CORONAVIRUS NAPOLI, ARRIVA UNA SPERANZA SULLA CURA

Coronavirus Napoli

“Il farmaco anti-artrite ha dimostrato di essere efficace contro la polmonite da Covid-19. Nel capoluogo campano sono stati trattati i primi 2 pazienti in Italia. È stato riscontrato che in 24 ore la terapia ha dato ottimi risultati e domani sarà estubato uno dei 2 pazienti. Le sue condizioni, infatti, sono migliorate. Ieri abbiamo iniziato il trattamento ad altre 2 persone ed oggi ne tratteremo altre due”.

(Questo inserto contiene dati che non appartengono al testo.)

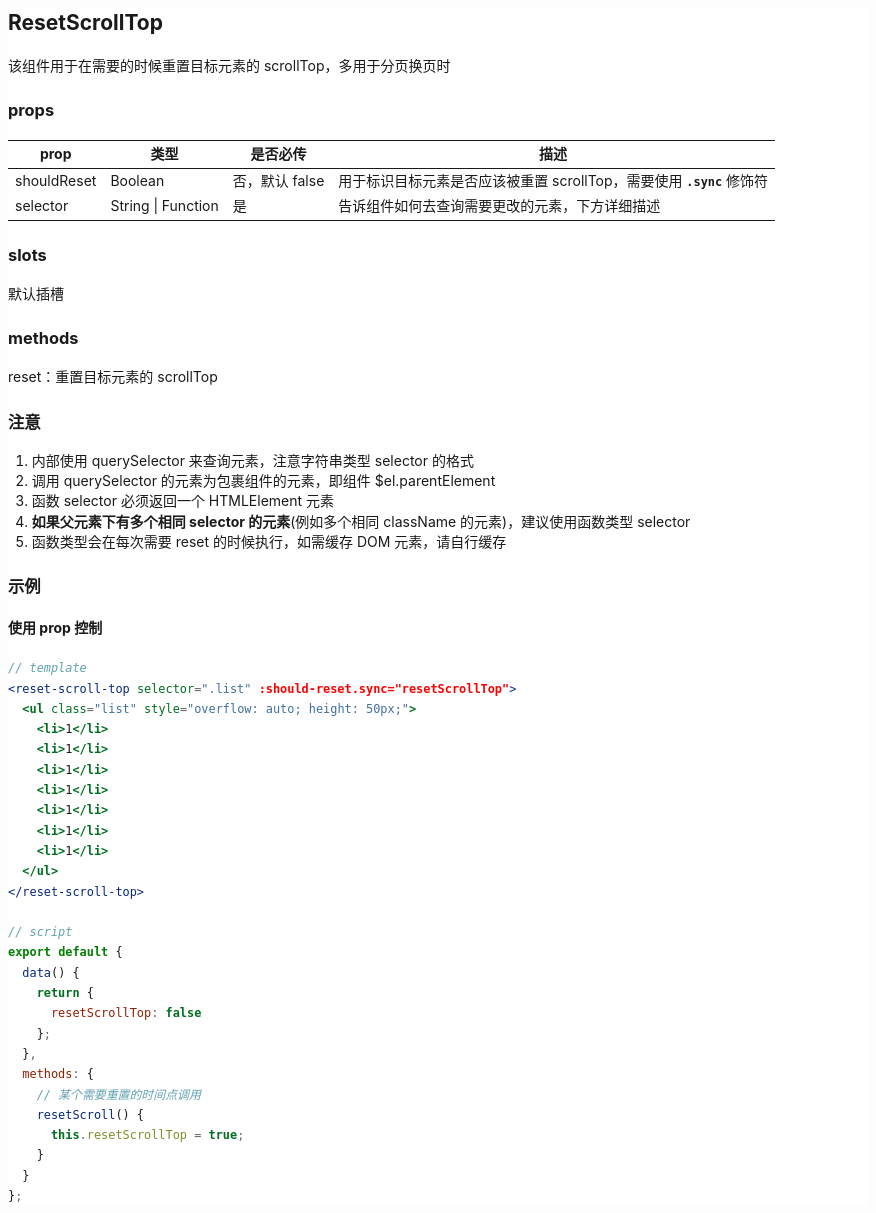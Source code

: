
```jsx
```

## ResetScrollTop

该组件用于在需要的时候重置目标元素的 scrollTop，多用于分页换页时

### props

| prop        | 类型                 | 是否必传       | 描述                                       |
| ----------- | ------------------ | ---------- | ---------------------------------------- |
| shouldReset | Boolean            | 否，默认 false | 用于标识目标元素是否应该被重置 scrollTop，需要使用 **`.sync`** 修饰符 |
| selector    | String \| Function | 是          | 告诉组件如何去查询需要更改的元素，下方详细描述                  |

### slots

默认插槽

### methods

reset：重置目标元素的 scrollTop

### 注意

1. 内部使用 querySelector 来查询元素，注意字符串类型 selector 的格式
2. 调用 querySelector 的元素为包裹组件的元素，即组件 $el.parentElement
3. 函数 selector 必须返回一个 HTMLElement 元素
4. **如果父元素下有多个相同 selector 的元素**(例如多个相同 className 的元素)，建议使用函数类型 selector
5. 函数类型会在每次需要 reset 的时候执行，如需缓存 DOM 元素，请自行缓存

### 示例

#### 使用 prop 控制

```jsx
// template
<reset-scroll-top selector=".list" :should-reset.sync="resetScrollTop">
  <ul class="list" style="overflow: auto; height: 50px;">
    <li>1</li>
    <li>1</li>
    <li>1</li>
    <li>1</li>
    <li>1</li>
    <li>1</li>
    <li>1</li>
  </ul>
</reset-scroll-top>

// script
export default {
  data() {
    return {
      resetScrollTop: false
    };
  },
  methods: {
    // 某个需要重置的时间点调用
    resetScroll() {
      this.resetScrollTop = true;
    }
  }
};
```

La terapia, però, è stata estesa ad altre strutture ospedaliere in Italia. Ascierto, infatti, ha spiegato: “Hanno ricevuto la terapia anche nei centri di Bergamo, Fano e Milano. La necessità, ora, è che il suo utilizzo venga esteso quanto prima. In questo modo potremo salvare più vite. La nostra struttura insieme all’Azienda Ospedaliera dei Colli è stata la prima, in Italia, a utilizzare questa terapia nei pazienti con Covid-19”.

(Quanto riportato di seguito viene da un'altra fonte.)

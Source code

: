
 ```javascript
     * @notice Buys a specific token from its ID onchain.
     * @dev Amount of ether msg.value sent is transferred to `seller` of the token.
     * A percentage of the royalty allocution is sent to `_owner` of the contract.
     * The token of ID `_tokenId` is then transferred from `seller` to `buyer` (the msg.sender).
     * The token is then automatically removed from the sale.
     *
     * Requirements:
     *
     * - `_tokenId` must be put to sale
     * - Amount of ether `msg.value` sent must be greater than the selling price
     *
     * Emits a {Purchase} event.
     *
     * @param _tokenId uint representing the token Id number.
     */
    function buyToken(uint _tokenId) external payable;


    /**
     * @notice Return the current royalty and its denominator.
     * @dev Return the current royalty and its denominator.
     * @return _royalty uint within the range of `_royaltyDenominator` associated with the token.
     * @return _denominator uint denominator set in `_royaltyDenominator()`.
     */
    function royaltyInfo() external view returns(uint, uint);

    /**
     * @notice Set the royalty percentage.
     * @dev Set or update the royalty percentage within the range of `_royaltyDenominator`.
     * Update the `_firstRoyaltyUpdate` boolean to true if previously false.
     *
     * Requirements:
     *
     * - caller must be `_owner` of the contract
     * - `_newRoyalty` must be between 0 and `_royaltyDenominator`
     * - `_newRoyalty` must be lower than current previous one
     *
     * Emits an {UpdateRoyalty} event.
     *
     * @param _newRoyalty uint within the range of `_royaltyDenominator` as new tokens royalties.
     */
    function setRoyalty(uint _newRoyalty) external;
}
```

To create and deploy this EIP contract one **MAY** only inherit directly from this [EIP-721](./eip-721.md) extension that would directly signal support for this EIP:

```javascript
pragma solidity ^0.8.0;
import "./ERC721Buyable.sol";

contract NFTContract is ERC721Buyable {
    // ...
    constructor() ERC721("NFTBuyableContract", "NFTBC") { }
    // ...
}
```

Gerardo Botti, direttore scientifico del Pascale ha, inoltre, precisato: “Abbiamo stabilito un vero e proprio ponte della ricerca con i colleghi cinesi. Loro avevano già osservato un miglioramento nei malati trattati in questo modo. In questo momento solo la collaborazione internazionale consentirà di mettere a punto armi efficaci contro il Coronavirus. In questo il Pascale ha sempre avuto capacità di siglare collaborazioni a livello globale. I risultati positivi di tocilizumab devono essere validati, per questo serve uno studio multicentrico nazionale”.